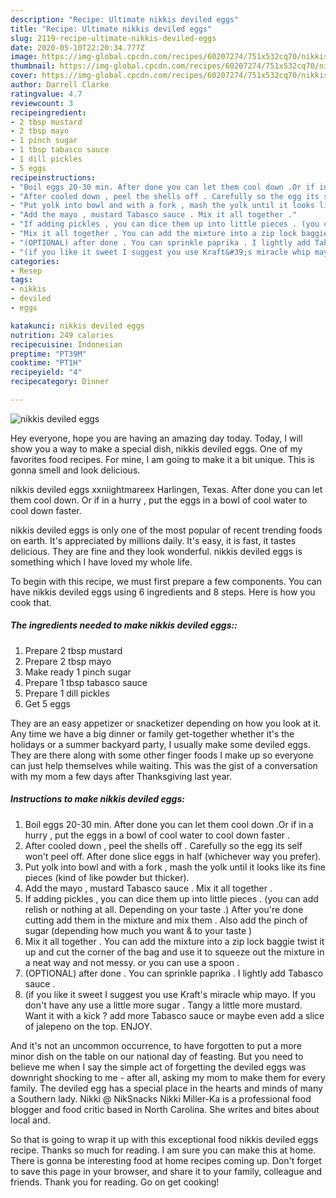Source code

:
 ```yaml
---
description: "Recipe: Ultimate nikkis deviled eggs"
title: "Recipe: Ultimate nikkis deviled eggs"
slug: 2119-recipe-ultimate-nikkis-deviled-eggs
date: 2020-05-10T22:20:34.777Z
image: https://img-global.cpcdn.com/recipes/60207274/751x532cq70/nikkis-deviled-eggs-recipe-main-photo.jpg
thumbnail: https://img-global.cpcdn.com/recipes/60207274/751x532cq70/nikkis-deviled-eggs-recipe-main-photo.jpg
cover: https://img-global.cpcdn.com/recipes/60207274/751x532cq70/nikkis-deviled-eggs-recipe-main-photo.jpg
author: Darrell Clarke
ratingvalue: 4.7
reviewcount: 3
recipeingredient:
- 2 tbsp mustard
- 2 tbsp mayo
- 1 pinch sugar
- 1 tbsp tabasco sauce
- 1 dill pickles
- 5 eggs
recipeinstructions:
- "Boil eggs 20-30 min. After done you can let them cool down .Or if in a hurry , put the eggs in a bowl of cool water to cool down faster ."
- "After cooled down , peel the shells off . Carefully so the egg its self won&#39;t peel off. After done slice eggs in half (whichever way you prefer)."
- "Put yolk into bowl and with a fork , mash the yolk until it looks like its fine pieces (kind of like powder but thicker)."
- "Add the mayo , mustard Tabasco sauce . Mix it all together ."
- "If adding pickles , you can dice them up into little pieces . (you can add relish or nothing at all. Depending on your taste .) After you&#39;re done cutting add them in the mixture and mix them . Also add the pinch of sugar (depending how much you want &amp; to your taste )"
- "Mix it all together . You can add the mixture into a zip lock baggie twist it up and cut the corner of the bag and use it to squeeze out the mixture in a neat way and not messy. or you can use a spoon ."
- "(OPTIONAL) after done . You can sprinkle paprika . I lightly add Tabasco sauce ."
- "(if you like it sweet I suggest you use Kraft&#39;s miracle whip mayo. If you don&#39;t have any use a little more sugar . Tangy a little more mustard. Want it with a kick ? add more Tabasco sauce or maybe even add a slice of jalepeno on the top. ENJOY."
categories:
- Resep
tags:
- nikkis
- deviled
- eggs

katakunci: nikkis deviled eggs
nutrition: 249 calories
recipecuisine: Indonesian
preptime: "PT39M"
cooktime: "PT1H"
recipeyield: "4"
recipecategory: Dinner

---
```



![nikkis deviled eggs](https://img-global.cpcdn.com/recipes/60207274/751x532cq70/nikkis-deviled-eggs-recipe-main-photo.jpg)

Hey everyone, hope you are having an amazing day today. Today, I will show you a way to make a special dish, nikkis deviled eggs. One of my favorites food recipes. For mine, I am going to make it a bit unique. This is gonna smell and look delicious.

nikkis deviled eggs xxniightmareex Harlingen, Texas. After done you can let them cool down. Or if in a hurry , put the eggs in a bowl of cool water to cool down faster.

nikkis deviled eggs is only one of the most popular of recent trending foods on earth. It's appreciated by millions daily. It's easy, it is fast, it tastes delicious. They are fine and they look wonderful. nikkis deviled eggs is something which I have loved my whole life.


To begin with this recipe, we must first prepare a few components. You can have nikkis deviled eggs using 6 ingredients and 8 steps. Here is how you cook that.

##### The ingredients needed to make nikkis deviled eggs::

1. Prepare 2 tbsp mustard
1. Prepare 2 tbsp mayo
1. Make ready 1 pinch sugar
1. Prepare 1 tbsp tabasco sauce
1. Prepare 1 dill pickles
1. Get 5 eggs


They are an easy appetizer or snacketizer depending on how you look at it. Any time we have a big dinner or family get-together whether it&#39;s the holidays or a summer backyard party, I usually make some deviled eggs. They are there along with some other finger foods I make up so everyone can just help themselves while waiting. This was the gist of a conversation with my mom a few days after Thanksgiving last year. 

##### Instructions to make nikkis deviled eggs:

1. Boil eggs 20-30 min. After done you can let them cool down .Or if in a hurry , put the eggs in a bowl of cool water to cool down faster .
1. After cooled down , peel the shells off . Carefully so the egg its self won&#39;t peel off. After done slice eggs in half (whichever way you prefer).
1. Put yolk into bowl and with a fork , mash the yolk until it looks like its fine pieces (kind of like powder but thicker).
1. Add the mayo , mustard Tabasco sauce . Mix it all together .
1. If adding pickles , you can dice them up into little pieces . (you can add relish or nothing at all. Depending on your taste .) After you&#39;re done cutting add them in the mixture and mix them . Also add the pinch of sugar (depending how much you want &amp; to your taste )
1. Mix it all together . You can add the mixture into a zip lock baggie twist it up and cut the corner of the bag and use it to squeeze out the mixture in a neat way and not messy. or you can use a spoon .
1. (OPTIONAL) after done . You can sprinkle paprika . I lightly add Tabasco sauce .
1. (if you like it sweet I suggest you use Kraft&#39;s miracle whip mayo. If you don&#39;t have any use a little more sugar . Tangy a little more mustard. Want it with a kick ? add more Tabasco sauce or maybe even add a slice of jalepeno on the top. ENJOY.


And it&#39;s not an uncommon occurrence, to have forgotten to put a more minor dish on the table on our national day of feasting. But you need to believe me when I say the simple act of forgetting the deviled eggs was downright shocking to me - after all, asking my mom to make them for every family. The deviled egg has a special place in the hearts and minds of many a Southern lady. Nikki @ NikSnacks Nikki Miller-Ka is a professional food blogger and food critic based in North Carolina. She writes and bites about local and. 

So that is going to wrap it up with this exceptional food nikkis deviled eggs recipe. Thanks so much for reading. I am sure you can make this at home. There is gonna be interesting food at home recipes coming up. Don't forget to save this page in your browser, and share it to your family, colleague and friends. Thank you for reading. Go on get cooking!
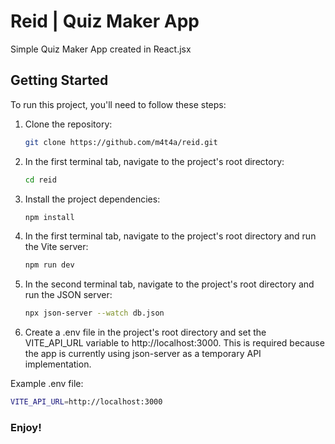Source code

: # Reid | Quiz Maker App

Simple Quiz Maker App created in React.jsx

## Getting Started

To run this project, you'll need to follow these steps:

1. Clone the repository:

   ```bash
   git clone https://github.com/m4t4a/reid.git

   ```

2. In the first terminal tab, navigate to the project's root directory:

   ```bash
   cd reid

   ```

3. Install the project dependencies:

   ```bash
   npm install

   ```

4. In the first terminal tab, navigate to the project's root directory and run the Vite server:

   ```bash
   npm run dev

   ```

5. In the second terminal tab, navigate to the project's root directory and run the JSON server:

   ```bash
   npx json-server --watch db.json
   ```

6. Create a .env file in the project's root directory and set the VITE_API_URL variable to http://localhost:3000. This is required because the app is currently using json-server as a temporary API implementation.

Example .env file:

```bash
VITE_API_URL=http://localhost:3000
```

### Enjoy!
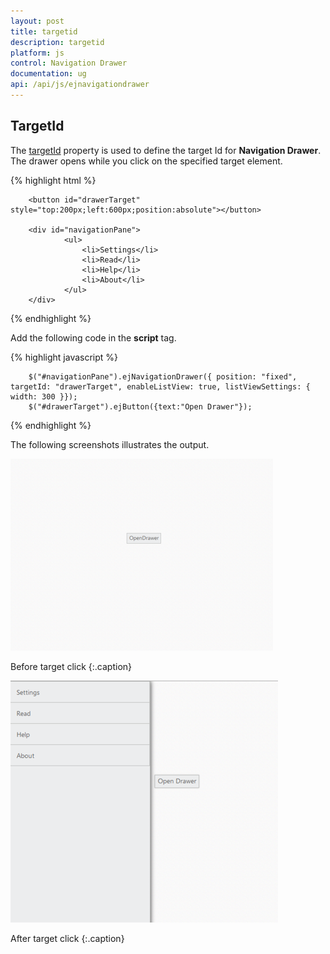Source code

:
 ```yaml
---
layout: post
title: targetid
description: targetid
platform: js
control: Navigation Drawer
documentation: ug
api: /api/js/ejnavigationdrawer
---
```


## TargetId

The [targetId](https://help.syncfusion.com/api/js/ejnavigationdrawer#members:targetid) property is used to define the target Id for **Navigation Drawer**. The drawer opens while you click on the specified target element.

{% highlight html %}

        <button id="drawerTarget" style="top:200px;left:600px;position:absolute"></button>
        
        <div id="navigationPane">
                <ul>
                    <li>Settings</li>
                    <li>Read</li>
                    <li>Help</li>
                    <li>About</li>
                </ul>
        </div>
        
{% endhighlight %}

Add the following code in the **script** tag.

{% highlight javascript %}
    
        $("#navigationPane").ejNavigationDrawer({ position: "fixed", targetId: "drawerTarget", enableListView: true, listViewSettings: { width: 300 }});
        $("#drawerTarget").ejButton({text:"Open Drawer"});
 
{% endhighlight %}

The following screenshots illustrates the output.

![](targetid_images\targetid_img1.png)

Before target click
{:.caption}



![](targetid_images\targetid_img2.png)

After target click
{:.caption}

^^^^^^^^^^^^^^^^

● Your task
State the number of lines above that hold the word "using", and say nothing else.

● Response to this exercise
2